### [Activity]
Copy out, from the data, each line containing the string "emsp".

### [Data listing]
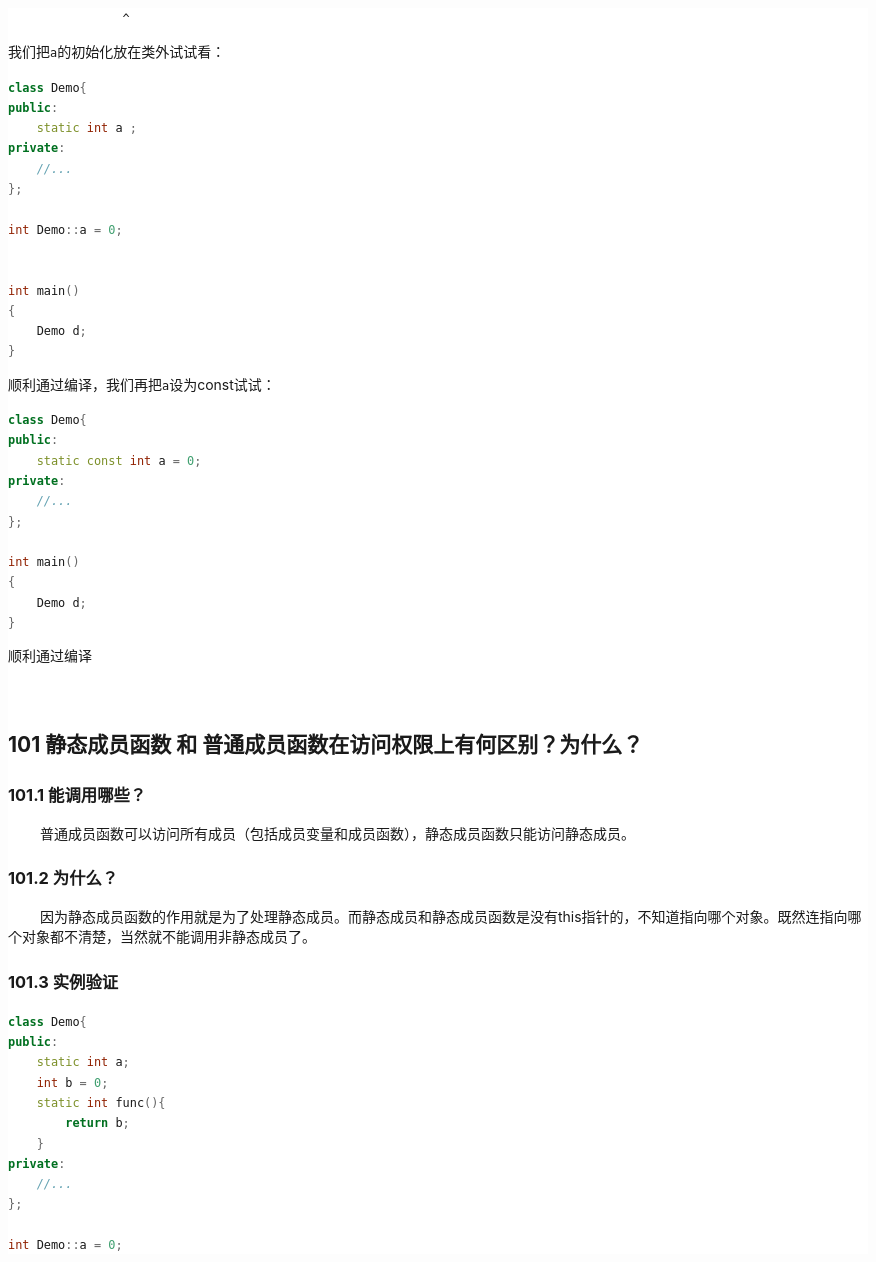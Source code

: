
 ```
                ^
```
我们把`a`的初始化放在类外试试看：
```cpp
class Demo{
public:
    static int a ;
private:
    //...
};

int Demo::a = 0;


int main()
{
    Demo d;
}

```
顺利通过编译，我们再把`a`设为const试试：
```cpp
class Demo{
public:
    static const int a = 0;
private:
    //...
};

int main()
{
    Demo d;
}
```
顺利通过编译






&emsp;
&emsp;
## 101 静态成员函数 和 普通成员函数在访问权限上有何区别？为什么？
### 101.1 能调用哪些？
&emsp;&emsp; 普通成员函数可以访问所有成员（包括成员变量和成员函数），静态成员函数只能访问静态成员。
### 101.2 为什么？
&emsp;&emsp; 因为静态成员函数的作用就是为了处理静态成员。而静态成员和静态成员函数是没有this指针的，不知道指向哪个对象。既然连指向哪个对象都不清楚，当然就不能调用非静态成员了。
### 101.3 实例验证
```cpp
class Demo{
public:
    static int a;
    int b = 0;
    static int func(){
        return b;
    }
private:
    //...
};

int Demo::a = 0;

```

### [Written reply]
&emsp;
&emsp;
&emsp;&emsp; 普通成员函数可以访问所有成员（包括成员变量和成员函数），静态成员函数只能访问静态成员。
&emsp;&emsp; 因为静态成员函数的作用就是为了处理静态成员。而静态成员和静态成员函数是没有this指针的，不知道指向哪个对象。既然连指向哪个对象都不清楚，当然就不能调用非静态成员了。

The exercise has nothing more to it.